Yep - my thought is that the main Flaw picked up by joining the Cult is "plagued by Supernatural Entity" - specifically, the Angel of Magic (Sepheriel?) tends to come into your house, and check on what you're doing. The fact that he's not actually being a holy mage is probably going to cause some friction.

Also, the magi has the "prove he's a better magi than his paren" flaw - which is why he's out doing stuff like this. (His other projects include "being Primus, despite being completely unqualified", "let's make all the grogs Magisters in Arbitus, because I don't like being surrounded by stupid people", and "I think I can have four apprentices, easy!")

I would think that the main benefits would be the ability to avoid the Limit of the Divine - but it's not actually that. By itself, I suppose Holy magic mainly grants the ability to use Divine auras and Fatigue instead of vis (that last one being kind of nice, actually). To use the actual Holy Magic abilities, you'd need the Powers/Methods. (which are separate integrations, I guess.)

I think that Learned Magician-style amulets and chartae combined with Holy Magic well conveys the look and feel of a Kabbalistic Hermetic Magic. (A more Hedge Kabbalah tradition that has both LM and Divine Magic, is very apt. With a generous interpretation of Learned Magician rules, I would understand an unwillingness to tangle with these guys after the schism war.)

Start with Performance Magic: Scribe (K'tav Ashur) for casting sponts and formulaics while writing some Biblical verse or Aramaic gibberish while calling them out.

Then Sorcerous Magic tainted by Divine.

Then a Major Mystery Virtue that adds one of <Magic, Faerie, Infernal, Divine> Lore to Casting Score, also aligning spell to that realm.

The Amulet virtue is fine, but they should last much longer, given how often mezuzot need to be checked.

The breakthrough from LM allowing fast charged items is also apt, though very owerful.

anyway,

Ken

One thing Jewish magi might want to do is find a replacement for Artes Liberales and Philosophiae in ritual and ceremonial magic. Astrology and "natural magic with herbs and stones" are both explicitly prohibited by mitzvah, if I'm reading the mitzvah right.

strokes chin rabbinically

Depends who you ask.

AL and Ph work nicely, though the books read to develop AL would be different, and some of the correspondences from Ph might also be different. A skim through Sefer Yitzarah in translation might be worthwhile. The "book" is 1000 words, is one of the more comprehensible original source books, and is really not much more than a series of correspondences, including astrological.

Rabbis have debated what is magic or not, what magic is forbidden, why it is forbidden, etc.

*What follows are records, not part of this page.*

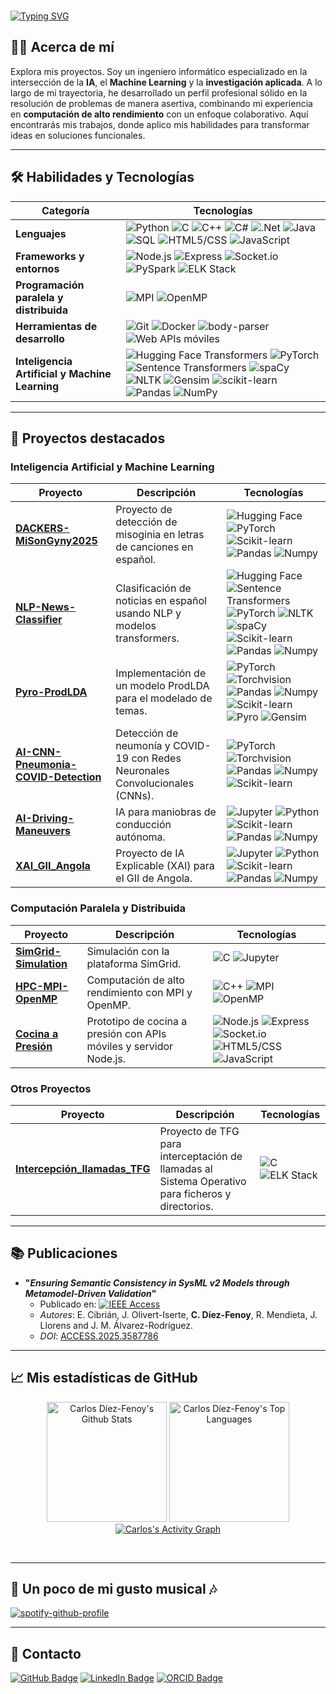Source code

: <br><a href="https://git.io/typing-svg"><img src="https://readme-typing-svg.demolab.com?font=Fira+Code&size=30&duration=4000&pause=1000&center=true&vCenter=true&width=1000&lines=Hola%2C+soy+Carlos!;Bienvenido+a+mi+perfil+de+GitHub!!+%3A))" alt="Typing SVG" /></a>

## 👨‍💻 Acerca de mí

Explora mis proyectos. Soy un ingeniero informático especializado en la intersección de la **IA**, el **Machine Learning** y la **investigación aplicada**. A lo largo de mi trayectoria, he desarrollado un perfil profesional sólido en la resolución de problemas de manera asertiva, combinando mi experiencia en **computación de alto rendimiento** con un enfoque colaborativo. Aquí encontrarás mis trabajos, donde aplico mis habilidades para transformar ideas en soluciones funcionales.

---

## 🛠️ Habilidades y Tecnologías

| Categoría | Tecnologías |
|---|---|
| **Lenguajes** | ![Python](https://img.shields.io/badge/Python-3776AB?style=for-the-badge&logo=python&logoColor=white) ![C](https://img.shields.io/badge/c-%2300599C.svg?style=for-the-badge&logo=c&logoColor=white) ![C++](https://img.shields.io/badge/C%2B%2B-00599C?style=for-the-badge&logo=cplusplus&logoColor=white) ![C#](https://img.shields.io/badge/C%23-5C2D91?style=for-the-badge&logo=c-sharp&logoColor=white) ![.Net](https://img.shields.io/badge/.NET%208.0-5C2D91?style=for-the-badge&logo=.net&logoColor=white) ![Java](https://img.shields.io/badge/java-%23ED8B00.svg?style=for-the-badge&logo=openjdk&logoColor=white) ![SQL](https://img.shields.io/badge/SQL-4479A1?style=for-the-badge&logo=sqlite&logoColor=white) ![HTML5/CSS](https://img.shields.io/badge/html5/css-%23E34F26.svg?style=for-the-badge&logo=html5&logoColor=white) ![JavaScript](https://img.shields.io/badge/javascript-%23323330.svg?style=for-the-badge&logo=javascript&logoColor=%23F7DF1E) |
| **Frameworks y entornos** | ![Node.js](https://img.shields.io/badge/Node.js-339933?style=for-the-badge&logo=node.js&logoColor=white) ![Express](https://img.shields.io/badge/Express-000000?style=for-the-badge&logo=express&logoColor=white) ![Socket.io](https://img.shields.io/badge/Socket.io-010101?style=for-the-badge&logo=socket.io&logoColor=white) ![PySpark](https://img.shields.io/badge/PySpark-E25A1C?style=for-the-badge&logo=apachespark&logoColor=white) ![ELK Stack](https://img.shields.io/badge/ELK%20Stack-005571?style=for-the-badge&logo=elastic&logoColor=white) |
| **Programación paralela y distribuida** | ![MPI](https://img.shields.io/badge/MPI-008080?style=for-the-badge) ![OpenMP](https://img.shields.io/badge/OpenMP-901C1D?style=for-the-badge) |
| **Herramientas de desarrollo** | ![Git](https://img.shields.io/badge/Git-F05032?style=for-the-badge&logo=git&logoColor=white) ![Docker](https://img.shields.io/badge/Docker-2496ED?style=for-the-badge&logo=docker&logoColor=white) ![body-parser](https://img.shields.io/badge/body--parser-000000?style=for-the-badge&logo=nodedotjs&logoColor=white) ![Web APIs móviles](https://img.shields.io/badge/Web%20APIs%20m%C3%B3viles-FF6F00?style=for-the-badge&logo=android&logoColor=white) |
| **Inteligencia Artificial y Machine Learning** | ![Hugging Face Transformers](https://img.shields.io/badge/Hugging%20Face%20Transformers-FFD21E?style=for-the-badge&logo=huggingface&logoColor=black) ![PyTorch](https://img.shields.io/badge/PyTorch-EE4C2C?style=for-the-badge&logo=pytorch&logoColor=white) ![Sentence Transformers](https://img.shields.io/badge/Sentence%20Transformers-0077B5?style=for-the-badge&logo=huggingface&logoColor=black) ![spaCy](https://img.shields.io/badge/spaCy-0979A9?style=for-the-badge&logo=spacy&logoColor=white) ![NLTK](https://img.shields.io/badge/NLTK-37A179?style=for-the-badge&logo=python&logoColor=white) ![Gensim](https://img.shields.io/badge/Gensim-20B2AA?style=for-the-badge&logo=python&logoColor=white) ![scikit-learn](https://img.shields.io/badge/scikit--learn-F7931E?style=for-the-badge&logo=scikit-learn&logoColor=white) ![Pandas](https://img.shields.io/badge/Pandas-150458?style=for-the-badge&logo=pandas&logoColor=white) ![NumPy](https://img.shields.io/badge/Numpy-013243?style=for-the-badge&logo=numpy&logoColor=white) |

---

## 🚀 Proyectos destacados

### Inteligencia Artificial y Machine Learning

| Proyecto | Descripción | Tecnologías |
|---|---|---|
| **[DACKERS-MiSonGyny2025](https://github.com/D-A-C-K-E-R-S/MiSonGyny2025)** | Proyecto de detección de misoginia en letras de canciones en español. | ![Hugging Face](https://img.shields.io/badge/Hugging%20Face-FFD21E?style=for-the-badge&logo=huggingface&logoColor=black) ![PyTorch](https://img.shields.io/badge/PyTorch-EE4C2C?style=for-the-badge&logo=pytorch&logoColor=white) ![Scikit-learn](https://img.shields.io/badge/scikit--learn-F7931E?style=for-the-badge&logo=scikit-learn&logoColor=white) ![Pandas](https://img.shields.io/badge/Pandas-150458?style=for-the-badge&logo=pandas&logoColor=white) ![Numpy](https://img.shields.io/badge/Numpy-013243?style=for-the-badge&logo=numpy&logoColor=white) |
| **[NLP-News-Classifier](https://github.com/CDF51342/NLP-News-Classifier)** | Clasificación de noticias en español usando NLP y modelos transformers. | ![Hugging Face](https://img.shields.io/badge/Hugging%20Face-FFD21E?style=for-the-badge&logo=huggingface&logoColor=black) ![Sentence Transformers](https://img.shields.io/badge/Sentence%20Transformers-0077B5?style=for-the-badge&logo=huggingface&logoColor=black) ![PyTorch](https://img.shields.io/badge/PyTorch-EE4C2C?style=for-the-badge&logo=pytorch&logoColor=white) ![NLTK](https://img.shields.io/badge/NLTK-37A179?style=for-the-badge&logo=python&logoColor=white) ![spaCy](https://img.shields.io/badge/spaCy-0979A9?style=for-the-badge&logo=spacy&logoColor=white) ![Scikit-learn](https://img.shields.io/badge/scikit--learn-F7931E?style=for-the-badge&logo=scikit-learn&logoColor=white) ![Pandas](https://img.shields.io/badge/Pandas-150458?style=for-the-badge&logo=pandas&logoColor=white) ![Numpy](https://img.shields.io/badge/Numpy-013243?style=for-the-badge&logo=numpy&logoColor=white) |
| **[Pyro-ProdLDA](https://github.com/CDF51342/Pyro-ProdLDA)** | Implementación de un modelo ProdLDA para el modelado de temas. | ![PyTorch](https://img.shields.io/badge/PyTorch-EE4C2C?style=for-the-badge&logo=pytorch&logoColor=white) ![Torchvision](https://img.shields.io/badge/Torchvision-EE4C2C?style=for-the-badge&logo=pytorch&logoColor=white) ![Pandas](https://img.shields.io/badge/Pandas-150458?style=for-the-badge&logo=pandas&logoColor=white) ![Numpy](https://img.shields.io/badge/Numpy-013243?style=for-the-badge&logo=numpy&logoColor=white) ![Scikit-learn](https://img.shields.io/badge/scikit--learn-F7931E?style=for-the-badge&logo=scikit-learn&logoColor=white) ![Pyro](https://img.shields.io/badge/Pyro-008080?style=for-the-badge&logo=pytorch&logoColor=white) ![Gensim](https://img.shields.io/badge/Gensim-20B2AA?style=for-the-badge&logo=python&logoColor=white) |
| **[AI-CNN-Pneumonia-COVID-Detection](https://github.com/CDF51342/AI-CNN-Pneumonia-COVID-Detection)** | Detección de neumonía y COVID-19 con Redes Neuronales Convolucionales (CNNs). | ![PyTorch](https://img.shields.io/badge/PyTorch-EE4C2C?style=for-the-badge&logo=pytorch&logoColor=white) ![Torchvision](https://img.shields.io/badge/Torchvision-EE4C2C?style=for-the-badge&logo=pytorch&logoColor=white) ![Pandas](https://img.shields.io/badge/Pandas-150458?style=for-the-badge&logo=pandas&logoColor=white) ![Numpy](https://img.shields.io/badge/Numpy-013243?style=for-the-badge&logo=numpy&logoColor=white) ![Scikit-learn](https://img.shields.io/badge/scikit--learn-F7931E?style=for-the-badge&logo=scikit-learn&logoColor=white) |
| **[AI-Driving-Maneuvers](https://github.com/CDF51342/AI-Driving-Maneuvers)** | IA para maniobras de conducción autónoma. | ![Jupyter](https://img.shields.io/badge/Jupyter-F37626?style=for-the-badge&logo=jupyter&logoColor=white) ![Python](https://img.shields.io/badge/Python-3776AB?style=for-the-badge&logo=python&logoColor=white) ![Scikit-learn](https://img.shields.io/badge/scikit--learn-F7931E?style=for-the-badge&logo=scikit-learn&logoColor=white) ![Pandas](https://img.shields.io/badge/Pandas-150458?style=for-the-badge&logo=pandas&logoColor=white) ![Numpy](https://img.shields.io/badge/Numpy-013243?style=for-the-badge&logo=numpy&logoColor=white) |
| **[XAI_GII_Angola](https://github.com/CDF51342/XAI_GII_Angola)** | Proyecto de IA Explicable (XAI) para el GII de Angola. | ![Jupyter](https://img.shields.io/badge/Jupyter-F37626?style=for-the-badge&logo=jupyter&logoColor=white) ![Python](https://img.shields.io/badge/Python-3776AB?style=for-the-badge&logo=python&logoColor=white) ![Scikit-learn](https://img.shields.io/badge/scikit--learn-F7931E?style=for-the-badge&logo=scikit-learn&logoColor=white) ![Pandas](https://img.shields.io/badge/Pandas-150458?style=for-the-badge&logo=pandas&logoColor=white) ![Numpy](https://img.shields.io/badge/Numpy-013243?style=for-the-badge&logo=numpy&logoColor=white) |

### Computación Paralela y Distribuida

| Proyecto | Descripción | Tecnologías |
|---|---|---|
| **[SimGrid-Simulation](https://github.com/CDF51342/SimGrid-Simulation)** | Simulación con la plataforma SimGrid. | ![C](https://img.shields.io/badge/c-%2300599C.svg?style=for-the-badge&logo=c&logoColor=white) ![Jupyter](https://img.shields.io/badge/Jupyter-F37626?style=for-the-badge&logo=jupyter&logoColor=white) |
| **[HPC-MPI-OpenMP](https://github.com/CDF51342/HPC-MPI-OpenMP)** | Computación de alto rendimiento con MPI y OpenMP. | ![C++](https://img.shields.io/badge/C%2B%2B-00599C?style=for-the-badge&logo=c%2B%2B&logoColor=white) ![MPI](https://img.shields.io/badge/MPI-008080?style=for-the-badge) ![OpenMP](https://img.shields.io/badge/OpenMP-901C1D?style=for-the-badge) |
| **[Cocina a Presión](https://replit.com/@chicodelmovil/Prototipo-Cocina-a-Presion)** | Prototipo de cocina a presión con APIs móviles y servidor Node.js. | ![Node.js](https://img.shields.io/badge/Node.js-339933?style=for-the-badge&logo=node.js&logoColor=white) ![Express](https://img.shields.io/badge/Express-000000?style=for-the-badge&logo=express&logoColor=white) ![Socket.io](https://img.shields.io/badge/Socket.io-010101?style=for-the-badge&logo=socket.io&logoColor=white) ![HTML5/CSS](https://img.shields.io/badge/html5/css-%23E34F26.svg?style=for-the-badge&logo=html5&logoColor=white) ![JavaScript](https://img.shields.io/badge/javascript-%23323330.svg?style=for-the-badge&logo=javascript&logoColor=%23F7DF1E) |

### Otros Proyectos

| Proyecto | Descripción | Tecnologías |
|---|---|---|
| **[Intercepción_llamadas_TFG](https://github.com/CDF51342/Intercepci-n_llamadas_TFG)** | Proyecto de TFG para interceptación de llamadas al Sistema Operativo para ficheros y directorios. | ![C](https://img.shields.io/badge/c-%2300599C.svg?style=for-the-badge&logo=c&logoColor=white) ![ELK Stack](https://img.shields.io/badge/ELK%20Stack-005571?style=for-the-badge&logo=elastic&logoColor=white) |

---

## 📚 Publicaciones

* **"*Ensuring Semantic Consistency in SysML v2 Models through Metamodel-Driven Validation*"**
  * Publicado en: [![IEEE Access](https://img.shields.io/badge/IEEE%20Access-00629B?style=flat&logo=ieee&logoColor=white)](https://doi.org/10.1109/access.2025.3587786)
  * *Autores*: E. Cibrián, J. Olivert-Iserte, **C. Díez-Fenoy**, R. Mendieta, J. Llorens and J. M. Álvarez-Rodríguez.
  * *DOI*: [ACCESS.2025.3587786](https://doi.org/10.1109/access.2025.3587786)

<!-- * **"*DACKERS at MiSonGyny 2025: A Transformer Ensemble Approach for Misogyny Detection in Spanish*"**
  * Publicado en: [![IberLEF 2025](https://img.shields.io/badge/IberLEF%202025-F7931E?style=flat&logo=researchgate&logoColor=white)](https://ceur-ws.org/Vol-xxxx/xxxx.pdf)
  * *Autores*: **Díez-Fenoy, C.**, López-González, A. & Valle-Díaz, J. D.
  * *DOI*: -->

---

## 📈 Mis estadísticas de GitHub

<p align="center">
  <img alt="Carlos Díez-Fenoy's Github Stats" src="https://denvercoder1-github-readme-stats.vercel.app/api/?username=CDF51342&show_icons=true&include_all_commits=true&count_private=true&theme=react&hide_border=true&bg_color=1F222E&title_color=F85D7F&icon_color=F8D866" height="192px"/>
  <img alt="Carlos Díez-Fenoy's Top Languages" src="https://denvercoder1-github-readme-stats.vercel.app/api/top-langs/?username=CDF51342&langs_count=8&layout=compact&theme=react&hide_border=true&bg_color=1F222E&title_color=F85D7F&icon_color=F8D866&hide=Jupyter%20Notebook,Roff" height="192px"/>
  <br/>
  <!-- <img src="https://github-profile-trophy.vercel.app/?username=CDF51342&theme=radical" alt="GitHub Trophies" />
  <br><br> -->
  <a href="https://github.com/ashutosh00710/github-readme-activity-graph"><img alt="Carlos's Activity Graph" src="https://github-readme-activity-graph.vercel.app/graph/?username=CDF51342&bg_color=1F222E&color=F8D866&line=F85D7F&point=FFFFFF&hide_border=true" /></a>
</p>
  <br/>

---

## 🎼 Un poco de mi gusto musical 🎶

[![spotify-github-profile](https://spotify-github-profile.kittinanx.com/api/view?uid=31he5rhbtts5hcwtiggxt47qmv6e&cover_image=true&theme=novatorem&show_offline=false&background_color=000000&interchange=false&bar_color=53b14f&bar_color_cover=false)](https://spotify-github-profile.kittinanx.com/api/view?uid=31he5rhbtts5hcwtiggxt47qmv6e&redirect=true)

---

## 🤝 Contacto

[![GitHub Badge](https://img.shields.io/badge/GitHub-100000?style=for-the-badge&logo=github&logoColor=white)](https://github.com/CDF51342)
[![LinkedIn Badge](https://img.shields.io/badge/LinkedIn-0077B5?style=for-the-badge&logo=linkedin&logoColor=white)](https://www.linkedin.com/in/carlos-diez-fenoy)
[![ORCID Badge](https://img.shields.io/badge/ORCID-A6CE39?style=for-the-badge&logo=orcid&logoColor=white)](https://orcid.org/0009-0008-5225-3575)
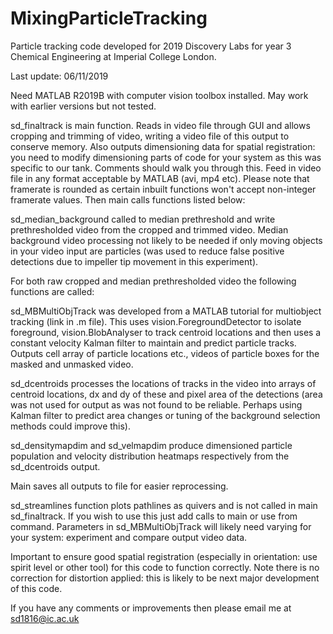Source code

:# MixingParticleTracking
Particle tracking code developed for 2019 Discovery Labs for year 3 Chemical Engineering at Imperial College London.

Last update: 06/11/2019

Need MATLAB R2019B with computer vision toolbox installed. May work with earlier versions but not tested.

sd_finaltrack is main function. Reads in video file through GUI and allows cropping and trimming of video, writing a video file of this output to conserve memory. Also outputs dimensioning data for spatial registration: you need to modify dimensioning parts of code for your system as this was specific to our tank. Comments should walk you through this. Feed in video file in any format acceptable by MATLAB (avi, mp4 etc). Please note that framerate is rounded as certain inbuilt functions won't accept non-integer framerate values. Then main calls functions listed below:

sd_median_background called to median prethreshold and write prethresholded video from the cropped and trimmed video. Median background video processing not likely to be needed if only moving objects in your video input are particles (was used to reduce false positive detections due to impeller tip movement in this experiment).

For both raw cropped and median prethresholded video the following functions are called:

sd_MBMultiObjTrack was developed from a MATLAB tutorial for multiobject tracking (link in .m file). This uses vision.ForegroundDetector to isolate foreground, vision.BlobAnalyser to track centroid locations and then uses a constant velocity Kalman filter to maintain and predict particle tracks. Outputs cell array of particle locations etc., videos of particle boxes for the masked and unmasked video.

sd_dcentroids processes the locations of tracks in the video into arrays of centroid locations, dx and dy of these and pixel area of the detections (area was not used for output as was not found to be reliable. Perhaps using Kalman filter to predict area changes or tuning of the background selection methods could improve this).

sd_densitymapdim and sd_velmapdim produce dimensioned particle population and velocity distribution heatmaps respectively from the sd_dcentroids output.

Main saves all outputs to file for easier reprocessing.

sd_streamlines function plots pathlines as quivers and is not called in main sd_finaltrack. If you wish to use this just add calls to main or use from command. Parameters in sd_MBMultiObjTrack will likely need varying for your system: experiment and compare output video data.

Important to ensure good spatial registration (especially in orientation: use spirit level or other tool) for this code to function correctly. Note there is no correction for distortion applied: this is likely to be next major development of this code.

If you have any comments or improvements then please email me at sd1816@ic.ac.uk
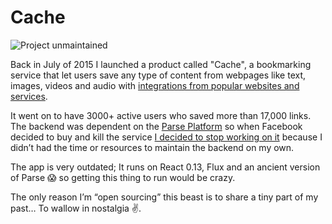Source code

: # Cache

![Project unmaintained](https://img.shields.io/badge/project-unmaintained-red.svg)

Back in July of 2015 I launched a product called "Cache", a bookmarking service that let users save any type of content from webpages like text, images, videos and audio with [integrations from popular websites and services](http://trycache.tumblr.com/post/142844905996/cache-is-shutting-down). 

It went on to have 3000+ active users who saved more than 17,000 links. The backend was dependent on the [Parse Platform](https://parseplatform.org/) so when Facebook decided to buy and kill the service [I decided to stop working on it](http://trycache.tumblr.com/post/142844905996/cache-is-shutting-down) because I didn’t had the time or resources to maintain the backend on my own.

The app is very outdated; It runs on React 0.13, Flux and an ancient version of Parse 😱 so getting this thing to run would be crazy. 

The only reason I’m “open sourcing” this beast is to share a tiny part of my past… To wallow in nostalgia ✌.
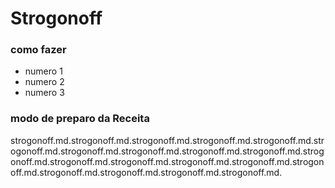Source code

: # Strogonoff
### como fazer
 - numero 1
 - numero 2
 - numero 3

 ### modo de preparo da Receita
 strogonoff.md.strogonoff.md.strogonoff.md.strogonoff.md.strogonoff.md.strogonoff.md.strogonoff.md.strogonoff.md.strogonoff.md.strogonoff.md.strogonoff.md.strogonoff.md.strogonoff.md.strogonoff.md.strogonoff.md.strogonoff.md.strogonoff.md.strogonoff.md.strogonoff.md.strogonoff.md.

A tradition that considers Hermetic Magic to be natural would rule that this is kosher, though pagan practices that go along with it are idolatrous. They might say that the "Hermes" in OoH refers to the person, not the god, so would be ok being members, etc., though might want to change the name "lest people be confused." Using magic to break the Sabbath would be as much a sin as doing it by hand.